### Assignment
Copy out each line in the material below that has the word "paragraph".

### Task inputs
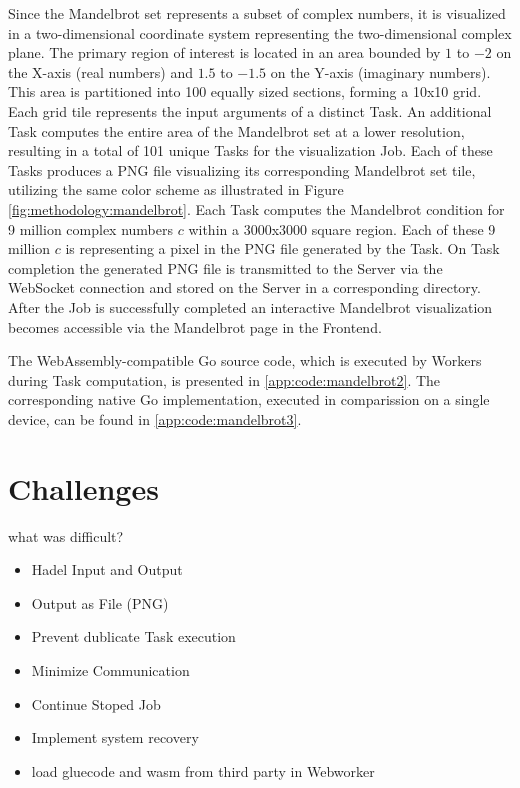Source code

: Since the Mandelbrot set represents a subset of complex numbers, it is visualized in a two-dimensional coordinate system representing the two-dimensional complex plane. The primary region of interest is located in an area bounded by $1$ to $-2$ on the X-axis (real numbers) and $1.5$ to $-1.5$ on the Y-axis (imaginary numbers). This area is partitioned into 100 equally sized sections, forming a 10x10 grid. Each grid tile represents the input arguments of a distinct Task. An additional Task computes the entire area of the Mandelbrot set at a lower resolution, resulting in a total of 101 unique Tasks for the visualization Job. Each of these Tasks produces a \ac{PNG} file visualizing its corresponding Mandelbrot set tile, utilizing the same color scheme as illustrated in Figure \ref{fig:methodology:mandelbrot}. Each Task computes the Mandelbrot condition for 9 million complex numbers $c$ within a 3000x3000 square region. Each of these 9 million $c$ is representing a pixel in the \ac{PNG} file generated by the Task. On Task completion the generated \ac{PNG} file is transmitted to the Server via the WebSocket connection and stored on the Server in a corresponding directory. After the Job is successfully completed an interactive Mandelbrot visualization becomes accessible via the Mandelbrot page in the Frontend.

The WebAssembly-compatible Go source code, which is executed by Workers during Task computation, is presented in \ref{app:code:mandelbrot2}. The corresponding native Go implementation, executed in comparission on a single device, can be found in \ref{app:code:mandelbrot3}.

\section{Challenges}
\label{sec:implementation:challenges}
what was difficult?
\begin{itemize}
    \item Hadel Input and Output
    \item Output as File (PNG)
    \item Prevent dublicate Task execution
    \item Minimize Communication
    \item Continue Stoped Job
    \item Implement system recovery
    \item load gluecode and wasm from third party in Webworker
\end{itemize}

---

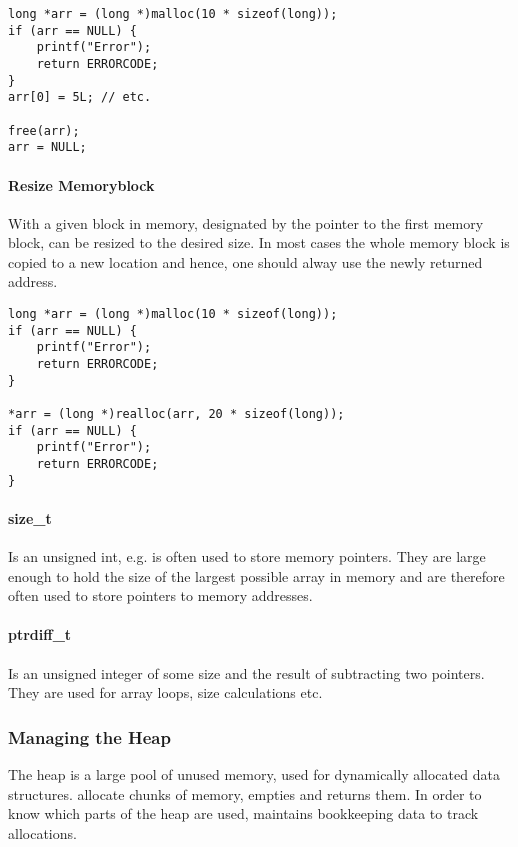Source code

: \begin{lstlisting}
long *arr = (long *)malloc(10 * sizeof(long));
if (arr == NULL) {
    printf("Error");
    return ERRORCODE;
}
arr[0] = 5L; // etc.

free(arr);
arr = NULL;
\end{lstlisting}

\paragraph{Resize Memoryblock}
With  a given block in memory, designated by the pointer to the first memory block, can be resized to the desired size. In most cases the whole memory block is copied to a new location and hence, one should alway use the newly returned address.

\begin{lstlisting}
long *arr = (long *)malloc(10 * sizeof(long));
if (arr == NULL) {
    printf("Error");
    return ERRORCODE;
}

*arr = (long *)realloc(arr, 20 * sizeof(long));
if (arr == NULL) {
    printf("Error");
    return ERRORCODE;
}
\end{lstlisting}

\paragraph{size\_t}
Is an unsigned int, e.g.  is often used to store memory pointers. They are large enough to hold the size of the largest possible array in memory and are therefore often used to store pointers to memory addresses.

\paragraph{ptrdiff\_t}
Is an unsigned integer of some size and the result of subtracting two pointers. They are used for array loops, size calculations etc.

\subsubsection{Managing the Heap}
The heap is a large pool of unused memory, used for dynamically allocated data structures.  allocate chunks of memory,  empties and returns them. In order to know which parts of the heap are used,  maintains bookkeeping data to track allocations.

### Your solution
\paragraph{Resize Memoryblock}
\paragraph{size\_t}
\paragraph{ptrdiff\_t}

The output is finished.